Here, you’ll learn how to interface the ultrasonic sensor with Arduino and how to write code that responds to nearby obstacles instantly with zero latency. This is crucial for the navigation of people with vision challenges. Let’s start building this Arduino blind stick and make life safer for those who need it! You can also check out our other Arduino Projects if you need more ideas for building projects using Arduino. 

How does a Blind Stick using Arduino Work?

This Arduino walking stick is designed to help visually impaired people move around safely and independently. It works by detecting obstacles and warning the people through a buzzer beep alert. Here, I also added an LED alert to help people with partial vision loss. Ok, let’s see how this smart stick works step by step:

Detecting Obstacles

The heart of this stick is the ultrasonic sensor, which acts like the stick’s "eyes". It sends out ultrasonic waves (whenever the TRIG pin of the sensor gets triggered by Arduino) that bounce off objects and return to the sensor. Later, it measures the time it takes for the waves to come back and finally send out that measured time as a (timing pulse signal) to Arduino via ECHO pin.

If you are new in handling the Ultrasonic Sensor, feel free to check out this Arduino Ultrasonic sensor tutorial for a detailed explanation.

Data Reception and Distance Calculation

The Arduino acts as the brain of the walking stick. It takes the timing pulse signal from the ECHO pin of the Ultrasonic sensor for calculating the time taken by the wave to hit and bounce back from the object.

After knowing the time taken in microseconds, the distance in centimeters is calculated using the formula below.

{Distance = (Time taken by the signal to Hit and bounce back / 2)    /   29.1}

For example, let’s say the signal takes 500 microseconds to hit and bounce back, then

Distance = (500 / 2) / 29.1   => 8.59 cm

The object is approximately 8.59 cm away from the sensor.

Audio Based Obstacle Detection and Alerts Using Arduino

When an obstacle is detected within the safety range(50 cm), the Arduino triggers two alert systems:

• Buzzer: It makes a sound to warn the user of the nearby object. The closer the object, the faster the buzzer can beep to give the sense that the object is nearing them.

• LED Light: A light flashes to provide a visual alert for those with partial vision. It also increase it flash rate when the object is nearing them.

That’s all about the working of our Arduino Blind Man walking stick. Let's know what are the things do we need to build it.

Components Required for The Smart Blind Stick

Here is the simple list of components, which is needed to build a Blind Stick project using Arduino. 

• Arduino Nano

• HC-SR04 Ultrasonic Sensor

• 5V Active Buzzer

• Light-Emitting Diode

• Current Limiting Resistor

• 9V Battery

• Slidder switch / on-off switch

• Breadboard

• Connecting wires

• PVC Pipe

Up next, we’ll take a look at the block diagram of this Smart Walking Stick using Arduino, giving a clear overview of how its components work together.

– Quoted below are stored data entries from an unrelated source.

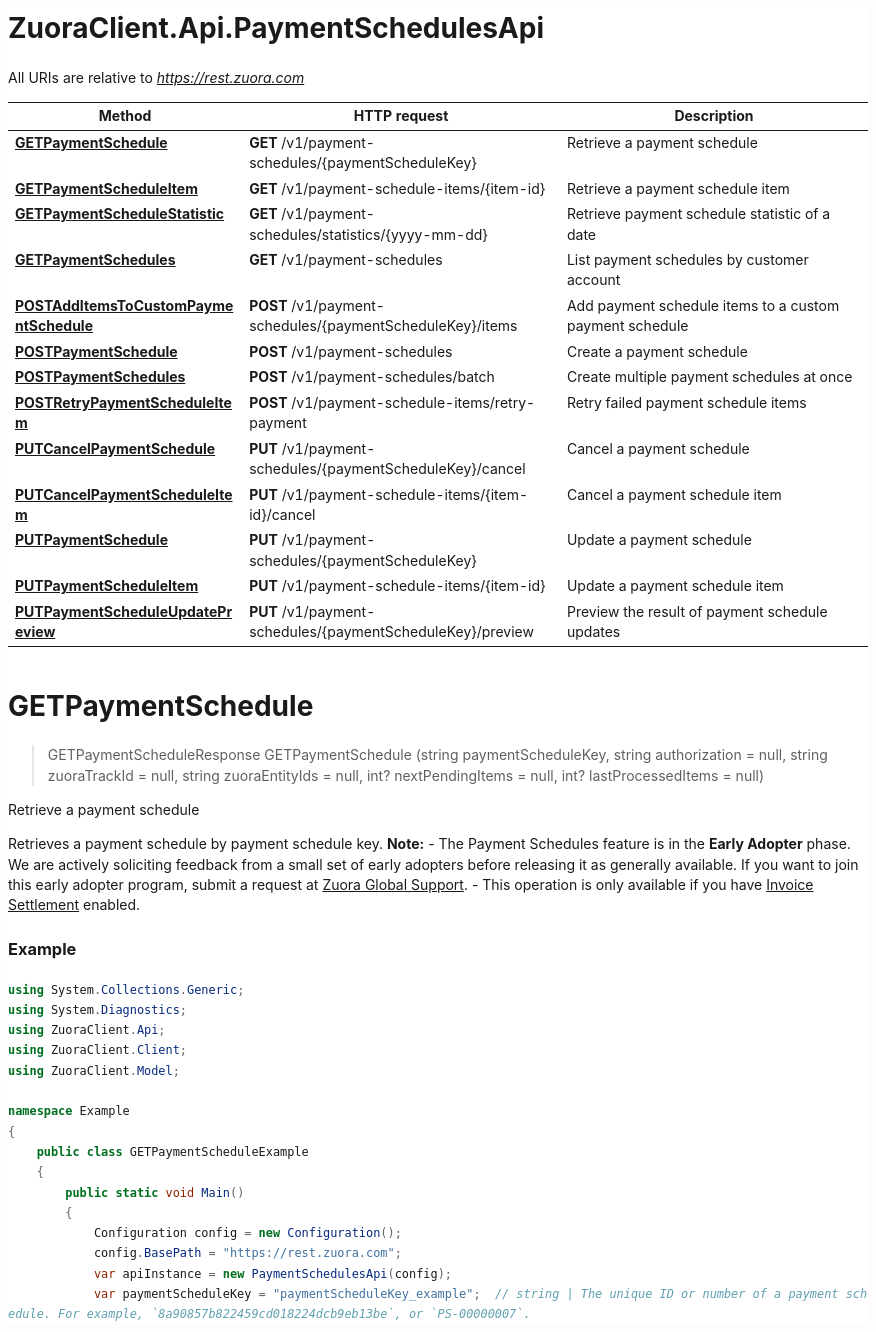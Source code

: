 # ZuoraClient.Api.PaymentSchedulesApi

All URIs are relative to *https://rest.zuora.com*

| Method | HTTP request | Description |
|--------|--------------|-------------|
| [**GETPaymentSchedule**](PaymentSchedulesApi.md#getpaymentschedule) | **GET** /v1/payment-schedules/{paymentScheduleKey} | Retrieve a payment schedule |
| [**GETPaymentScheduleItem**](PaymentSchedulesApi.md#getpaymentscheduleitem) | **GET** /v1/payment-schedule-items/{item-id} | Retrieve a payment schedule item |
| [**GETPaymentScheduleStatistic**](PaymentSchedulesApi.md#getpaymentschedulestatistic) | **GET** /v1/payment-schedules/statistics/{yyyy-mm-dd} | Retrieve payment schedule statistic of a date |
| [**GETPaymentSchedules**](PaymentSchedulesApi.md#getpaymentschedules) | **GET** /v1/payment-schedules | List payment schedules by customer account |
| [**POSTAddItemsToCustomPaymentSchedule**](PaymentSchedulesApi.md#postadditemstocustompaymentschedule) | **POST** /v1/payment-schedules/{paymentScheduleKey}/items | Add payment schedule items to a custom payment schedule |
| [**POSTPaymentSchedule**](PaymentSchedulesApi.md#postpaymentschedule) | **POST** /v1/payment-schedules | Create a payment schedule |
| [**POSTPaymentSchedules**](PaymentSchedulesApi.md#postpaymentschedules) | **POST** /v1/payment-schedules/batch | Create multiple payment schedules at once |
| [**POSTRetryPaymentScheduleItem**](PaymentSchedulesApi.md#postretrypaymentscheduleitem) | **POST** /v1/payment-schedule-items/retry-payment | Retry failed payment schedule items |
| [**PUTCancelPaymentSchedule**](PaymentSchedulesApi.md#putcancelpaymentschedule) | **PUT** /v1/payment-schedules/{paymentScheduleKey}/cancel | Cancel a payment schedule |
| [**PUTCancelPaymentScheduleItem**](PaymentSchedulesApi.md#putcancelpaymentscheduleitem) | **PUT** /v1/payment-schedule-items/{item-id}/cancel | Cancel a payment schedule item |
| [**PUTPaymentSchedule**](PaymentSchedulesApi.md#putpaymentschedule) | **PUT** /v1/payment-schedules/{paymentScheduleKey} | Update a payment schedule |
| [**PUTPaymentScheduleItem**](PaymentSchedulesApi.md#putpaymentscheduleitem) | **PUT** /v1/payment-schedule-items/{item-id} | Update a payment schedule item |
| [**PUTPaymentScheduleUpdatePreview**](PaymentSchedulesApi.md#putpaymentscheduleupdatepreview) | **PUT** /v1/payment-schedules/{paymentScheduleKey}/preview | Preview the result of payment schedule updates |

<a name="getpaymentschedule"></a>
# **GETPaymentSchedule**
> GETPaymentScheduleResponse GETPaymentSchedule (string paymentScheduleKey, string authorization = null, string zuoraTrackId = null, string zuoraEntityIds = null, int? nextPendingItems = null, int? lastProcessedItems = null)

Retrieve a payment schedule

Retrieves a payment schedule by payment schedule key.  **Note:** - The Payment Schedules feature is in the **Early Adopter** phase. We are actively soliciting feedback from a small set of early adopters before releasing it as generally available. If you want to join this early adopter program, submit a request at [Zuora Global Support](https://support.zuora.com/). - This operation is only available if you have [Invoice Settlement](https://knowledgecenter.zuora.com/Billing/Billing_and_Payments/Invoice_Settlement) enabled. 

### Example
```csharp
using System.Collections.Generic;
using System.Diagnostics;
using ZuoraClient.Api;
using ZuoraClient.Client;
using ZuoraClient.Model;

namespace Example
{
    public class GETPaymentScheduleExample
    {
        public static void Main()
        {
            Configuration config = new Configuration();
            config.BasePath = "https://rest.zuora.com";
            var apiInstance = new PaymentSchedulesApi(config);
            var paymentScheduleKey = "paymentScheduleKey_example";  // string | The unique ID or number of a payment schedule. For example, `8a90857b822459cd018224dcb9eb13be`, or `PS-00000007`. 
```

Block Diagram Representation of Arduino-Based Blind Stick

The following block diagram shows the topology of a smart blind stick using Arduino Nano, showing how each component is related to others. 

I hope you understand the complete system overview. Let’s start to design the circuit diagram for our Smart Blind Stick.

Smart Blind Stick using Arduino Circuit Diagram

The below circuit diagram shows the complete hardware wiring setup of the Arduino-based Smart Walking Stick for the Blind people, detailing how the Arduino Nano, Ultrasonic sensors, Buzzer, and Led lights are secured together to form a functional blind stick hardware unit.

For the power supply, I decided to use a 9V battery, but in reality, it better to use the rechargeable 9V battery. Here, you can find that i am powering the ultrasonic sensor directly from the Arduino GPIO pins to avoid connection complexity, especially in Smaller breadboards.

Note that the ultrasonic sensor generally consumes only 15mA, which is enough to power it directly from Arduino GPIO.

Hardware Connections of Obstacle Detection Stick for the Blind

Below is the actual hardware setup used to build our ultrasonic blind walking stick using arduino, utilizing Arduino and Ultrasonic sensors. This setup is constructed based on the previously discussed circuit diagram, demonstrating the practical assembly of the system.

That’s all about the hardware wiring connection part, it’s time to bring back life to our actual hardware by coding software for it. Let's move on to the coding part.

Blind Stick using Arduino Code

The complete Arduino Code to build a smart blind stick using Arduino nano and an Ultrasonic sensor is given at the bottom of this page. This is the code for the Smart blind stick using Arduino and Ultrasonic sensor. It continuously calculates the distance of the object using the ultrasonic sensor and keeps on checking whether the distance is <= 50 && >=0. If the distance is within the range, it triggers the alerts. Also, increases the alert rate when the distance decreases.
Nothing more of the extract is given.